Microchip & ON Semi Remain Fully Committed To Acquisition Proposal For Atmel

November 13, 2008 by Jeff Shepard

Microchip Technology Inc. and ON Semiconductor Corp. further commented on their proposal to acquire Atmel Corp. (NASDAQ:ATML) for $5.00 per share in cash, which is said to represent a 52.4% premium to Atmel’s closing price on the last trading day before announcement of the proposal. Microchip also announced that it intends to nominate a slate of directors at Atmel’s next annual meeting of shareholders and that it has received clearance to acquire Atmel under the Hart-Scott-Rodino Antitrust Improvements Act.

Steve Sanghi, President, Chief Executive Officer and Chairman of Microchip, and Keith Jackson, President and Chief Executive Officer of ON Semiconductor said, "Considering the significant value our proposal would create for Atmel’s shareholders, we were surprised that Atmel’s Board rejected our offer without engaging in any discussions with us. We remain fully committed to our offer despite unprecedented weakness and volatility in the equity markets, which have resulted in a decline of 23.6% in the Nasdaq Composite Index since we made our proposal."

"We are confident that if Atmel were to enter into discussions and permit us to conduct customary due diligence, we would be able to address concerns Atmel has expressed with the perceived conditionality and complexity of our offer. Our preference is to engage in a productive dialogue with Atmel, and we are prepared to discuss all aspects of our proposal. However, given the response of the Atmel Board, Microchip intends to take the offer directly to Atmel’s shareholders by proposing an alternate slate of directors for Atmel’s next shareholders meeting."

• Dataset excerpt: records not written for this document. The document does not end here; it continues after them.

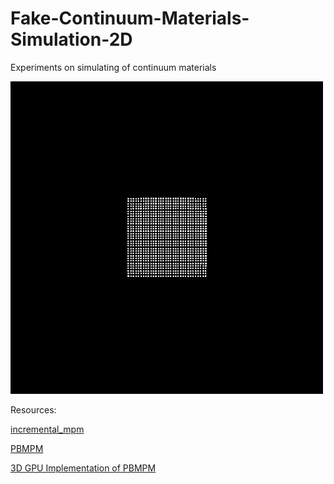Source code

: # Fake-Continuum-Materials-Simulation-2D
Experiments on simulating of continuum materials

![liquid gif](Liquid.gif)

Resources:

[incremental_mpm](https://github.com/nialltl/incremental_mpm) 

[PBMPM](https://github.com/electronicarts/pbmpm/tree/siggraph2024)

[3D GPU Implementation of PBMPM](https://github.com/dgerh/Breakpoint/tree/main)
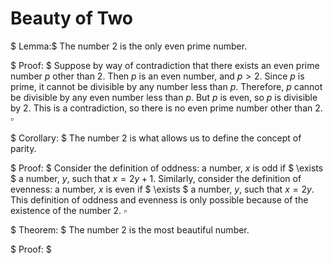 # Beauty of Two

$ Lemma:$ The number $2$ is the only even prime number.

$ Proof: $ Suppose by way of contradiction that there exists an even prime number $p$ other than $2$. Then $p$ is an even number, and $p > 2$. Since $p$ is prime, it cannot be divisible by any number less than $p$. Therefore, $p$ cannot be divisible by any even number less than $p$. But $p$ is even, so $p$ is divisible by $2$. This is a contradiction, so there is no even prime number other than $2$. $\square$

$ Corollary: $ The number $2$ is what allows us to define the concept of parity.

$ Proof: $ Consider the definition of oddness: a number, $x$ is odd if $ \exists $ a number, $y$, such that $x = 2y + 1$. Similarly, consider the definition of evenness: a number, $x$ is even if $ \exists $ a number, $y$, such that $x = 2y$. This definition of oddness and evenness is only possible because of the existence of the number $2$. $\square$

$ Theorem: $ The number $2$ is the most beautiful number.

$ Proof: $
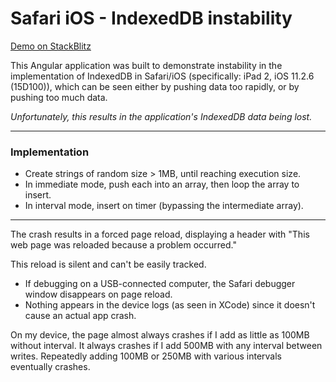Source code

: # Safari iOS - IndexedDB instability

[Demo on StackBlitz](https://angular-bvndmy.stackblitz.io)

This Angular application was built to demonstrate instability in the implementation of IndexedDB in Safari/iOS (specifically: iPad 2, iOS 11.2.6 (15D100)), which can be seen either by pushing data too rapidly, or by pushing too much data. 

_Unfortunately, this results in the application's IndexedDB data being lost._

---

### Implementation

* Create strings of random size > 1MB, until reaching execution size. 
* In immediate mode, push each into an array, then loop the array to insert.
* In interval mode, insert on timer (bypassing the intermediate array).

---

The crash results in a forced page reload, displaying a header with "This web page was reloaded because a problem occurred."

This reload is silent and can't be easily tracked.

* If debugging on a USB-connected computer, the Safari debugger window disappears on page reload.
* Nothing appears in the device logs (as seen in XCode) since it doesn't cause an actual app crash.

On my device, the page almost always crashes if I add as little as 100MB without interval. It always crashes if I add 500MB with any interval between writes. Repeatedly adding 100MB or 250MB with various intervals eventually crashes.

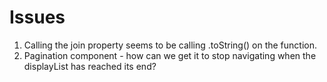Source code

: # Issues

1. Calling the join property seems to be calling .toString() on the function.
2. Pagination component - how can we get it to stop navigating when the displayList has reached its end?
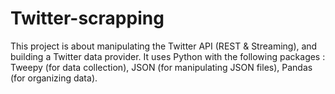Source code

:# Twitter-scrapping

This project is about manipulating the Twitter API (REST & Streaming), and building a Twitter data provider.
It uses Python with the following packages : Tweepy (for data collection), JSON (for manipulating JSON files), Pandas (for organizing data).

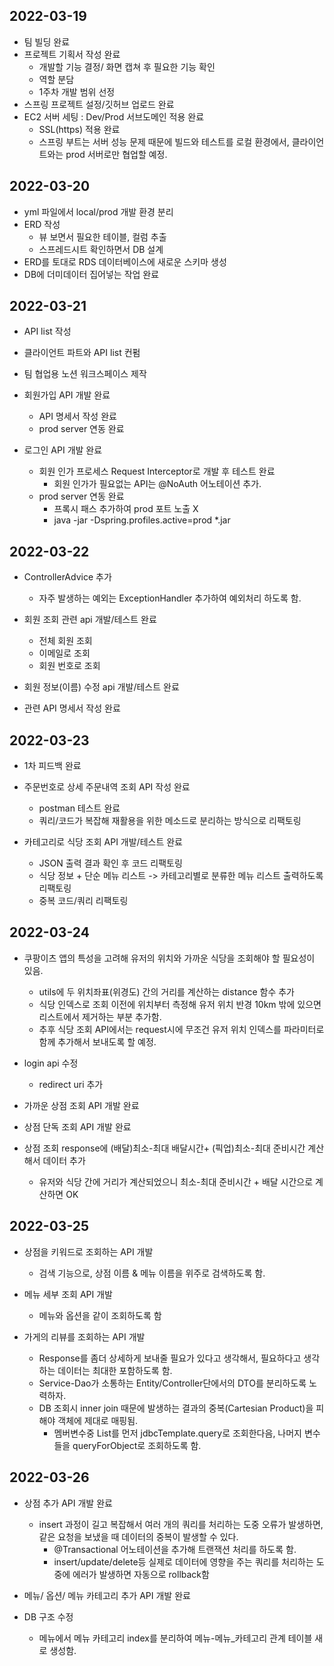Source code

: <h2>2022-03-19 </h2>

- 팀 빌딩 완료
- 프로젝트 기획서 작성 완료
    - 개발할 기능 결정/ 화면 캡쳐 후 필요한 기능 확인
    - 역할 분담 
    - 1주차 개발 범위 선정
- 스프링 프로젝트 설정/깃허브 업로드 완료
- EC2 서버 세팅 : Dev/Prod 서브도메인 적용 완료
  - SSL(https) 적용 완료 
  - 스프링 부트는 서버 성능 문제 때문에 빌드와 테스트를 로컬 환경에서, 클라이언트와는 prod 서버로만 협업할 예정.

<h2> 2022-03-20 </h2>

- yml 파일에서 local/prod 개발 환경 분리 
- ERD 작성
  - 뷰 보면서 필요한 테이블, 컬럼 추출
  - 스프레드시트 확인하면서 DB 설계
- ERD를 토대로 RDS 데이터베이스에 새로운 스키마 생성
- DB에 더미데이터 집어넣는 작업 완료

<h2> 2022-03-21</h2>

- API list 작성
- 클라이언트 파트와 API list 컨펌
- 팀 협업용 노션 워크스페이스 제작
  
- 회원가입 API 개발 완료
  - API 명세서 작성 완료
  - prod server 연동 완료
- 로그인 API 개발 완료
  - 회원 인가 프로세스 Request Interceptor로 개발 후 테스트 완료
    - 회원 인가가 필요없는 API는 @NoAuth 어노테이션 추가.
  - prod server 연동 완료
    - 프록시 패스 추가하여 prod 포트 노출 X
    - java -jar -Dspring.profiles.active=prod *.jar
  
<h2>2022-03-22</h2>

- ControllerAdvice 추가
  - 자주 발생하는 예외는 ExceptionHandler 추가하여 예외처리 하도록 함.
  
- 회원 조회 관련 api 개발/테스트 완료
  - 전체 회원 조회
  - 이메일로 조회
  - 회원 번호로 조회
  
- 회원 정보(이름) 수정 api 개발/테스트 완료
- 관련 API 명세서 작성 완료


<h2>2022-03-23</h2>

- 1차 피드백 완료
- 주문번호로 상세 주문내역 조회 API 작성 완료
  - postman 테스트 완료
  - 쿼리/코드가 복잡해 재활용을 위한 메소드로 분리하는 방식으로 리팩토링
  
- 카테고리로 식당 조회 API 개발/테스트 완료
  - JSON 출력 결과 확인 후 코드 리팩토링
  - 식당 정보 + 단순 메뉴 리스트 -> 카테고리별로 분류한 메뉴 리스트 출력하도록 리팩토링
  - 중복 코드/쿼리 리팩토링
  
  
<h2>2022-03-24</h2>

- 쿠팡이츠 앱의 특성을 고려해 유저의 위치와 가까운 식당을 조회해야 할 필요성이 있음.
  - utils에 두 위치좌표(위경도) 간의 거리를 계산하는 distance 함수 추가
  - 식당 인덱스로 조회 이전에 위치부터 측정해 유저 위치 반경 10km 밖에 있으면 리스트에서 제거하는 부분 추가함.
  - 추후 식당 조회 API에서는 request시에 무조건 유저 위치 인덱스를 파라미터로 함께 추가해서 보내도록 할 예정.
  
- login api 수정 
  - redirect uri 추가
  
- 가까운 상점 조회 API 개발 완료
- 상점 단독 조회 API 개발 완료

- 상점 조회 response에 (배달)최소-최대 배달시간+ (픽업)최소-최대 준비시간 계산해서 데이터 추가
  - 유저와 식당 간에 거리가 계산되었으니 최소-최대 준비시간 + 배달 시간으로 계산하면 OK


<h2>2022-03-25</h2>

- 상점을 키워드로 조회하는 API 개발
  - 검색 기능으로, 상점 이름 & 메뉴 이름을 위주로 검색하도록 함.

  
- 메뉴 세부 조회 API 개발
  - 메뉴와 옵션을 같이 조회하도록 함
 
 
- 가게의 리뷰를 조회하는 API 개발
  - Response를 좀더 상세하게 보내줄 필요가 있다고 생각해서, 필요하다고 생각하는 데이터는 최대한 포함하도록 함.
  - Service-Dao가 소통하는 Entity/Controller단에서의 DTO를 분리하도록 노력하자.
  - DB 조회시 inner join 때문에 발생하는 결과의 중복(Cartesian Product)을 피해야 객체에 제대로 매핑됨.
      - 멤버변수중 List를 먼저 jdbcTemplate.query로 조회한다음, 나머지 변수들을 queryForObject로 조회하도록 함.
  

<h2>2022-03-26</h2>

- 상점 추가 API 개발 완료
  - insert 과정이 길고 복잡해서 여러 개의 쿼리를 처리하는 도중 오류가 발생하면, 같은 요청을 보냈을 때 데이터의 중복이 발생할 수 있다.
    - @Transactional 어노테이션을 추가해 트랜잭션 처리를 하도록 함.
    - insert/update/delete등 실제로 데이터에 영향을 주는 쿼리를 처리하는 도중에 에러가 발생하면 자동으로 rollback함
  
- 메뉴/ 옵션/ 메뉴 카테고리 추가 API 개발 완료

- DB 구조 수정
  - 메뉴에서 메뉴 카테고리 index를 분리하여 메뉴-메뉴_카테고리 관계 테이블 새로 생성함.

ON Semiconductor noted that it expects to receive antitrust clearance for its proposed acquisition of Atmel’s Nonvolatile Memory, RF and Automotive businesses after the necessary filings are made upon execution of an acquisition agreement with Atmel.

Sanghi and Jackson continued, "While we are not going to engage in a debate on the history of our conversations, we disagree with Atmel’s version of the events prior to our October 1st proposal. More importantly, we believe shareholders should be given the opportunity to decide whether they prefer our all cash premium transaction or Atmel management’s risky and unsuccessful turnaround plan – a plan significantly challenged by the deteriorating macroeconomic environment."